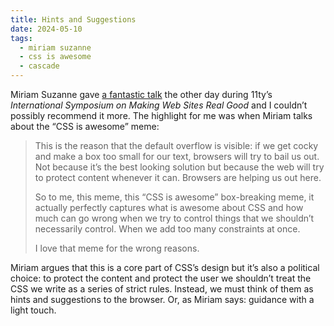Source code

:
 ```yaml
---
title: Hints and Suggestions
date: 2024-05-10
tags:
  - miriam suzanne
  - css is awesome
  - cascade
---
```


Miriam Suzanne gave [a fantastic talk](https://www.youtube.com/live/iLxJ6PtuF9M?si=UmqNz2JfyDfWh0pN&t=4191) the other day during 11ty’s _International Symposium on Making Web Sites Real Good_ and I couldn’t possibly recommend it more. The highlight for me was when Miriam talks about the “CSS is awesome” meme:

> This is the reason that the default overflow is visible: if we get cocky and make a box too small for our text, browsers will try to bail us out. Not because it’s the best looking solution but because the web will try to protect content whenever it can. Browsers are helping us out here.
>
> So to me, this meme, this “CSS is awesome” box-breaking meme, it actually perfectly captures what is awesome about CSS and how much can go wrong when we try to control things that we shouldn’t necessarily control. When we add too many constraints at once.
>
> I love that meme for the wrong reasons.

Miriam argues that this is a core part of CSS’s design but it’s also a political choice: to protect the content and protect the user we shouldn’t treat the CSS we write as a series of strict rules. Instead, we must think of them as hints and suggestions to the browser. Or, as Miriam says: guidance with a light touch.
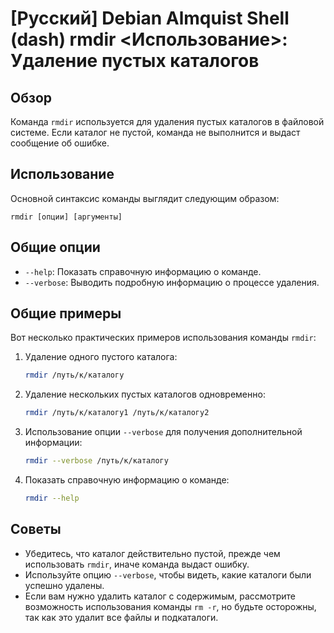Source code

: # [Русский] Debian Almquist Shell (dash) rmdir <Использование>: Удаление пустых каталогов

## Обзор
Команда `rmdir` используется для удаления пустых каталогов в файловой системе. Если каталог не пустой, команда не выполнится и выдаст сообщение об ошибке.

## Использование
Основной синтаксис команды выглядит следующим образом:

```
rmdir [опции] [аргументы]
```

## Общие опции
- `--help`: Показать справочную информацию о команде.
- `--verbose`: Выводить подробную информацию о процессе удаления.

## Общие примеры
Вот несколько практических примеров использования команды `rmdir`:

1. Удаление одного пустого каталога:
   ```bash
   rmdir /путь/к/каталогу
   ```

2. Удаление нескольких пустых каталогов одновременно:
   ```bash
   rmdir /путь/к/каталогу1 /путь/к/каталогу2
   ```

3. Использование опции `--verbose` для получения дополнительной информации:
   ```bash
   rmdir --verbose /путь/к/каталогу
   ```

4. Показать справочную информацию о команде:
   ```bash
   rmdir --help
   ```

## Советы
- Убедитесь, что каталог действительно пустой, прежде чем использовать `rmdir`, иначе команда выдаст ошибку.
- Используйте опцию `--verbose`, чтобы видеть, какие каталоги были успешно удалены.
- Если вам нужно удалить каталог с содержимым, рассмотрите возможность использования команды `rm -r`, но будьте осторожны, так как это удалит все файлы и подкаталоги.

##############################

◆ **Assignment**
Only one stretch of the entries above is wanted: the lines from the one containing "us out here." through the one containing "Miriam argues that". Please reproduce it exactly.

◆ **Reply to the exercise**
> This is the reason that the default overflow is visible: if we get cocky and make a box too small for our text, browsers will try to bail us out. Not because it’s the best looking solution but because the web will try to protect content whenever it can. Browsers are helping us out here.
>
> So to me, this meme, this “CSS is awesome” box-breaking meme, it actually perfectly captures what is awesome about CSS and how much can go wrong when we try to control things that we shouldn’t necessarily control. When we add too many constraints at once.
>
> I love that meme for the wrong reasons.

Miriam argues that this is a core part of CSS’s design but it’s also a political choice: to protect the content and protect the user we shouldn’t treat the CSS we write as a series of strict rules. Instead, we must think of them as hints and suggestions to the browser. Or, as Miriam says: guidance with a light touch.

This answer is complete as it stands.